The fallout of July 9’s UFC 200 seems to be just now settling, and the UFC already has another pay-per-view (PPV) card coming up this weekend with July 30’s UFC 201 from Atlanta, but much of the larger focus of the MMA world is not surprisingly fixated on the anticipated welterweight rematch between Nate Diaz and featherweight champion Conor McGregor.
The bout, which was now-infamously originally scheduled for the main event of UFC 200 before the promotion pulled ‘The Notorious’ out of the spot when he refused to attend press obligations while training in Iceland, is a seeming grudge match spawning from McGregor’s intense desire to avenge his second-round submission loss to enigmatic late replacement Diaz at UFC 196 in March.
That’s keeping arguably the biggest star in the UFC fighting up two weight classes, something that appeared to be his undoing in his first fight with Diaz, where he gassed badly after winging a high volume of heavy power shots at the larger iron-chinned fighter.

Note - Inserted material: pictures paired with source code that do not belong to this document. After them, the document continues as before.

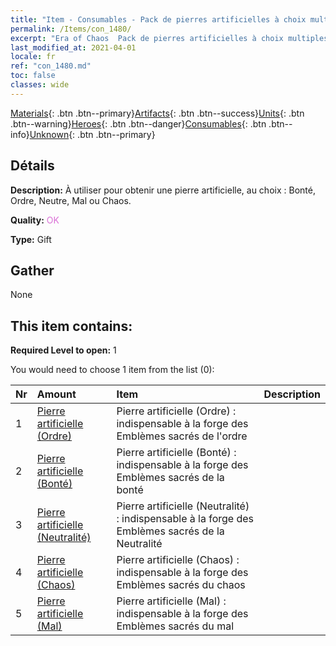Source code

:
 ```yaml
---
title: "Item - Consumables - Pack de pierres artificielles à choix multiples"
permalink: /Items/con_1480/
excerpt: "Era of Chaos  Pack de pierres artificielles à choix multiples"
last_modified_at: 2021-04-01
locale: fr
ref: "con_1480.md"
toc: false
classes: wide
---
```

 [Materials](/fr/Items/){: .btn .btn--primary}[Artifacts](/fr/Items/Artifacts/){: .btn .btn--success}[Units](/fr/Items/Units/){: .btn .btn--warning}[Heroes](/fr/Items/Heroes/){: .btn .btn--danger}[Consumables](/fr/Items/Consumables/){: .btn .btn--info}[Unknown](/fr/Items/Unknown/){: .btn .btn--primary}

## Détails
 **Description:** À utiliser pour obtenir une pierre artificielle, au choix : Bonté, Ordre, Neutre, Mal ou Chaos.

 **Quality:** <span style="color: #DA70D6">OK</span>

 **Type:** Gift

## Gather

  None

## This item contains:

 **Required Level to open:** 1

 You would need to choose 1 item from the list (0):

  | Nr | Amount |     Item    | Description |
  |:---|:-------|:------------|:-----------:|
  | 1 | [Pierre artificielle (Ordre)](/fr/Items/con_1123/) | Pierre artificielle (Ordre) : indispensable à la forge des Emblèmes sacrés de l'ordre | 
  | 2 | [Pierre artificielle (Bonté)](/fr/Items/con_1124/) | Pierre artificielle (Bonté) : indispensable à la forge des Emblèmes sacrés de la bonté | 
  | 3 | [Pierre artificielle (Neutralité)](/fr/Items/con_1125/) | Pierre artificielle (Neutralité) : indispensable à la forge des Emblèmes sacrés de la Neutralité | 
  | 4 | [Pierre artificielle (Chaos)](/fr/Items/con_1126/) | Pierre artificielle (Chaos) : indispensable à la forge des Emblèmes sacrés du chaos | 
  | 5 | [Pierre artificielle (Mal)](/fr/Items/con_1127/) | Pierre artificielle (Mal) : indispensable à la forge des Emblèmes sacrés du mal |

Many may expect the same in the rematch, but McGregor’s longtime head coach John Kavanagh said the exact opposite would be true in a recent Q&A on Periscope, acknowledging that his star fighter simply threw “too many power shots” and “got tired.””
McGregor is well known for winning fights in emphatic fashion by doing just that against every opponent he’d faced in the UFC at 145 pounds, yet when it didn’t, he was left with nothing in the tank after getting wobbled by a big straight left hand before succumbing to a brutal choke. Kavanagh, who noted McGregor was taking this bout “a hundred times” more serious, believes the Irish standout will take Diaz to deep waters and finish him in “four” this time around.
It’s yet another bold prediction from the McGregor camp, who were on record as saying they were going to challenge surging welterweight champion Robbie Lawler after they ran through Diaz when lightweight champion Rafael dos Anjos was forced out of his title fight with ‘Notorious.’
But that talk has cooled significantly after Diaz was able to further expose his perhaps suspect ground game, so it’s on McGregor’s shoulders to win the rematch and his respect back. He’s only gone the distance in one UFC bout, a unanimous decision nod over a green Max Holloway at August 2013’s UFC Fight Night 26 from Boston.
Taking a fighter like Diaz, who’s long been known for his cardiovascular endurance as a triathlete, would be a feat in and of itself. Are you buying Kavanagh’s prediction that McGregor will survive late to finish the resilient veteran in Diaz?